The State Minister’s targets are ambitious and keenly connected to the promotion of Ethiopia’s unique heritage. She hopes to draw a tourist volume of 1 million to 1.85 million by the end of 2012. This compares with 515,000 in 2011 and 500,00 in 2010.
“We aim to be one of the top five tourist-receiving countries in Africa by the year 2020,” states Ms Dalacho, her target involving the development of all tourism enabling sectors in the country, namely transportation and visitor services. She notes “the backlog in infrastructure has been the main reason why Ethiopia has not been recognised as a tourist-receiving country.”
The development of this infrastructure is being matched by the efforts of Ms Dalacho’s ministry to project a message worldwide of what Ethiopia has to offer. “Ethiopia has huge tourism resources. It offers a combination of different touristic products, be they natural, historical, archaeological, scientific...making it unique within the continent,” she says.
Considered by some as the ‘Cradle of Humanity’, it is the site of the discovery of some of the very oldest human remains. Ms Dalacho comments: “Ethiopia attracts a wide range of people, from researchers to archaeologists, to regular people interested in knowing more about mankind’s beginnings.”
She also underlines the global importance of Ethiopia's attractions and the country's keenness to open them up to visitors: “UNESCO has registered nine World Heritage sites in Ethiopia. Because the significance of these sites goes beyond the borders of Ethiopia, we have collaborative programmes with a number of regional tourism bureaus, local governments, and communities.”

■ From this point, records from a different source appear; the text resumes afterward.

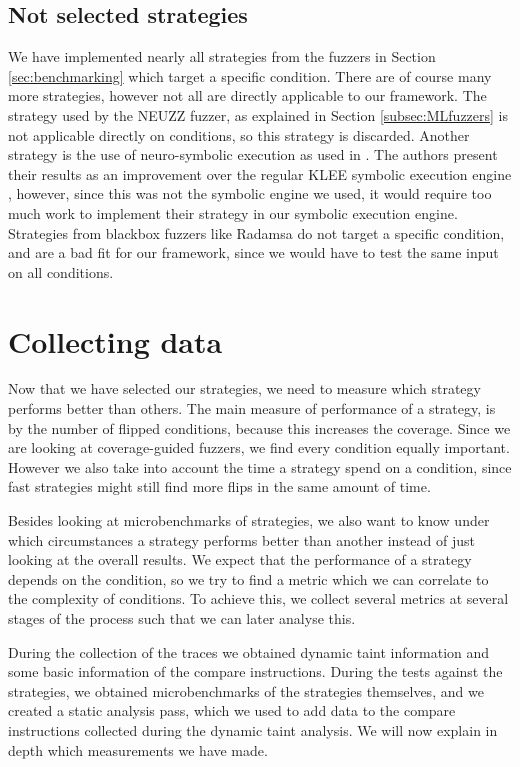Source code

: \subsection{Not selected strategies}
We have implemented nearly all strategies from the fuzzers in Section \ref{sec:benchmarking} which target a specific condition.
There are of course many more strategies, however not all are directly applicable to our framework. 
The strategy used by the NEUZZ fuzzer\cite{she2019neuzz}, as explained in Section \ref{subsec:MLfuzzers} is not applicable directly on conditions, so this strategy is discarded. 
Another strategy is the use of neuro-symbolic execution as used in \cite{shen2019neuro}. The authors present their results as an improvement over the regular KLEE symbolic execution engine \cite{cadar2008klee}, however, since this was not the symbolic engine we used, it would require too much work to implement their strategy in our symbolic execution engine. Strategies from blackbox fuzzers like Radamsa \cite{helin2018radamsa} do not target a specific condition, and are a bad fit for our framework, since we would have to test the same input on all conditions.


\section{Collecting data}\label{sec:collecting-data}
Now that we have selected our strategies, we need to measure which strategy performs better than others. The main measure of performance of a strategy, is by the number of flipped conditions, because this increases the coverage. Since we are looking at coverage-guided fuzzers, we find every condition equally important. However we also take into account the time a strategy spend on a condition, since fast strategies might still find more flips in the same amount of time.

Besides looking at microbenchmarks of strategies, we also want to know under which circumstances a strategy performs better than another instead of just looking at the overall results. We expect that the performance of a strategy depends on the condition, so we try to find a metric which we can correlate to the complexity of conditions. %
To achieve this, we collect several metrics at several stages of the process such that we can later analyse this. 

During the collection of the traces we obtained dynamic taint information and some basic information of the compare instructions. During the tests against the strategies, we obtained microbenchmarks of the strategies themselves, and we created a static analysis pass, which we used to add data to the compare instructions collected during the dynamic taint analysis. We will now explain in depth which measurements we have made.


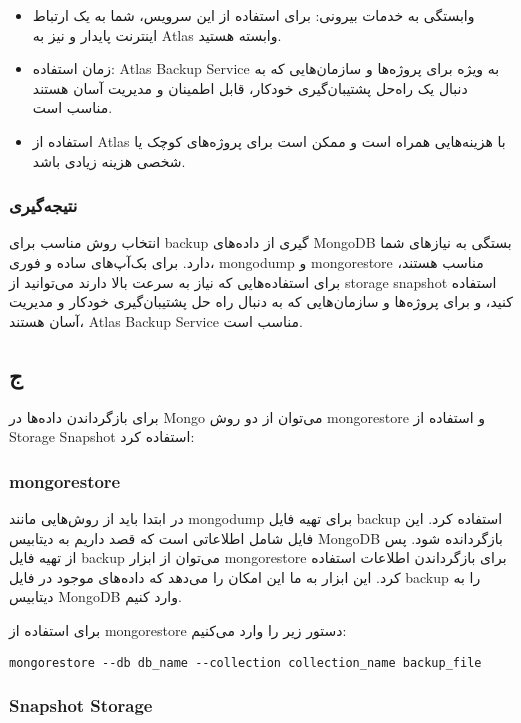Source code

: \begin{itemize}
	\item وابستگی به خدمات بیرونی: برای استفاده از این سرویس، شما به یک ارتباط اینترنت پایدار و نیز به Atlas وابسته هستید.
	\item زمان استفاده:
	 Atlas Backup Service به ویژه برای پروژه‌ها و سازمان‌هایی که به دنبال یک راه‌حل پشتیبان‌گیری خودکار، قابل اطمینان و مدیریت آسان هستند مناسب است.
	\item 
	استفاده از Atlas با هزینه‌هایی همراه است و ممکن است برای پروژه‌های کوچک یا شخصی هزینه زیادی باشد.
\end{itemize}

\subsubsection*{نتیجه‌گیری}
انتخاب روش مناسب برای backup گیری از داده‌های MongoDB بستگی به نیازهای شما دارد. برای بک‌آپ‌های ساده و فوری، mongodump و mongorestore مناسب هستند، برای استفاده‌هایی که نیاز به سرعت بالا دارند می‌توانید از storage snapshot استفاده کنید، و برای پروژه‌ها و سازمان‌هایی که به دنبال راه‌ حل پشتیبان‌گیری خودکار و مدیریت آسان هستند،  Atlas Backup Service مناسب است.




\pagebreak
\subsection*{ج}
برای بازگرداندن داده‌ها در Mongo می‌توان از دو روش mongorestore و استفاده از Storage Snapshot استفاده کرد:

\subsubsection*{mongorestore}
در ابتدا باید از روش‌هایی مانند mongodump برای تهیه فایل backup استفاده کرد. این فایل شامل اطلاعاتی است که قصد داریم به دیتابیس MongoDB بازگردانده شود.
پس از تهیه فایل backup می‌توان از ابزار mongorestore برای بازگرداندن اطلاعات استفاده کرد. این ابزار به ما این امکان را می‌دهد که داده‌های موجود در فایل backup را به دیتابیس MongoDB وارد کنیم.

برای استفاده از mongorestore دستور زیر را وارد می‌کنیم:

\setLTR
\begin{lstlisting}
mongorestore --db db_name --collection collection_name backup_file
\end{lstlisting}
\setRTL

\subsubsection*{Snapshot Storage}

This differentiation of Ethiopia as a cultural attraction will form the basis of much of the future marketing campaigns. “We have identified tourist-generating countries, most of which are European and American destinations, and emerging market tourist-generating countries such as China, Russia and India,” says the Minister. These markets will be targeted by participation in annual global tourism trade fairs, which are held in the nine main source markets, these being Germany, Italy, France, Spain, Russia, Japan, China, the US and the UK.

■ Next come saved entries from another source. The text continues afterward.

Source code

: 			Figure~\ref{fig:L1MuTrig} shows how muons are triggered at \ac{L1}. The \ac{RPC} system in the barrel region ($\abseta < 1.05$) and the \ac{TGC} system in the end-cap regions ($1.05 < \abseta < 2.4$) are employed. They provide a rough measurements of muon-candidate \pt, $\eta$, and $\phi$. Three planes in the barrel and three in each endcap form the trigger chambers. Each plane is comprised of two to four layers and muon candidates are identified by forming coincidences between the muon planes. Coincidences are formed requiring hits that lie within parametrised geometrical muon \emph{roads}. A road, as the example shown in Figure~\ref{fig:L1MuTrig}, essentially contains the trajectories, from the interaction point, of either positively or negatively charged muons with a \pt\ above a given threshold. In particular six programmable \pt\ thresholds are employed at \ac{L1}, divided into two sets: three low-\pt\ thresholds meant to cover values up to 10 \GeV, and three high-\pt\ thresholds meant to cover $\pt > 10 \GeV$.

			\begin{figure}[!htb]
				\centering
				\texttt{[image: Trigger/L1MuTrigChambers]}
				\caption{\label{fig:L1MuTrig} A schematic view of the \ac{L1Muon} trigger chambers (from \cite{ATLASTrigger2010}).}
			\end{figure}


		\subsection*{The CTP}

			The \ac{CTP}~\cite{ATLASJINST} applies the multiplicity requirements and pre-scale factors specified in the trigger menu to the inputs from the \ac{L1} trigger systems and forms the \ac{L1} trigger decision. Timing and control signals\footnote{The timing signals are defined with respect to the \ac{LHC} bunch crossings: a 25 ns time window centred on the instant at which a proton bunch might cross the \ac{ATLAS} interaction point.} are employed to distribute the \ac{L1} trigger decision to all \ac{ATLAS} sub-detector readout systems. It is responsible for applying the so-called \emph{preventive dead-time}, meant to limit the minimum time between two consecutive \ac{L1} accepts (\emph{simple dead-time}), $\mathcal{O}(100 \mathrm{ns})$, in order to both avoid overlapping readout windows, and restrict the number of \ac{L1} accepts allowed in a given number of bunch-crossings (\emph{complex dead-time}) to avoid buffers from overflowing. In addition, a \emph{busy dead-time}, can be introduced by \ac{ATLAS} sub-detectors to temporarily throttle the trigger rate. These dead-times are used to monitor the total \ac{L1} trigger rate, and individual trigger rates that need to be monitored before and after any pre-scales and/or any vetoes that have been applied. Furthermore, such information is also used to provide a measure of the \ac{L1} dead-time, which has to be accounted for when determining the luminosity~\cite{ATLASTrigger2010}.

“We work with tour operators, hoteliers, and Ethiopian Airlines,” she says. “Through the support of our embassies abroad, we invite travel writers, journalists, industry professionals to travel here as a group... Finally, there is a plan to establish a Tourism Board, an independent body focused on marketing and promotions.”
The Ministry of Culture and Tourism is keen to develop a tourism industry that is sustainable and ensures the preservation of the UNESCO World Heritage sites while simultaneously enabling their access to growing numbers of visitors. Ms Dalacho underlines sustainability as the cornerstone of tourism policy, affirming that her ministry is “working with the communities at the grassroots level...the goal being to make them understand the value of the attractions they have.”
The Ethiopian Tourist Development Policy was developed in 2010. This was necessary in order to ensure funding from the World Bank. The policy will focus on developing three destinations: Addis Ababa, Lalibela and Aksum. These areas are planned to set the standard for Ethiopian tourism.
The State Minister is keen to spread the message that “Ethiopia is ripe for tourism investment. Hoteliers, tour companies, training institutes, and the like are welcome to participate in these projects. We have sound investment policies and attractive incentive packages”.
For anyone considering a visit, she leaves them with this message: “Ethiopia is a place to love. All it takes is a visit. Its friendly people and scenic landscapes are sure to make your stay both memorable and enjoyable.”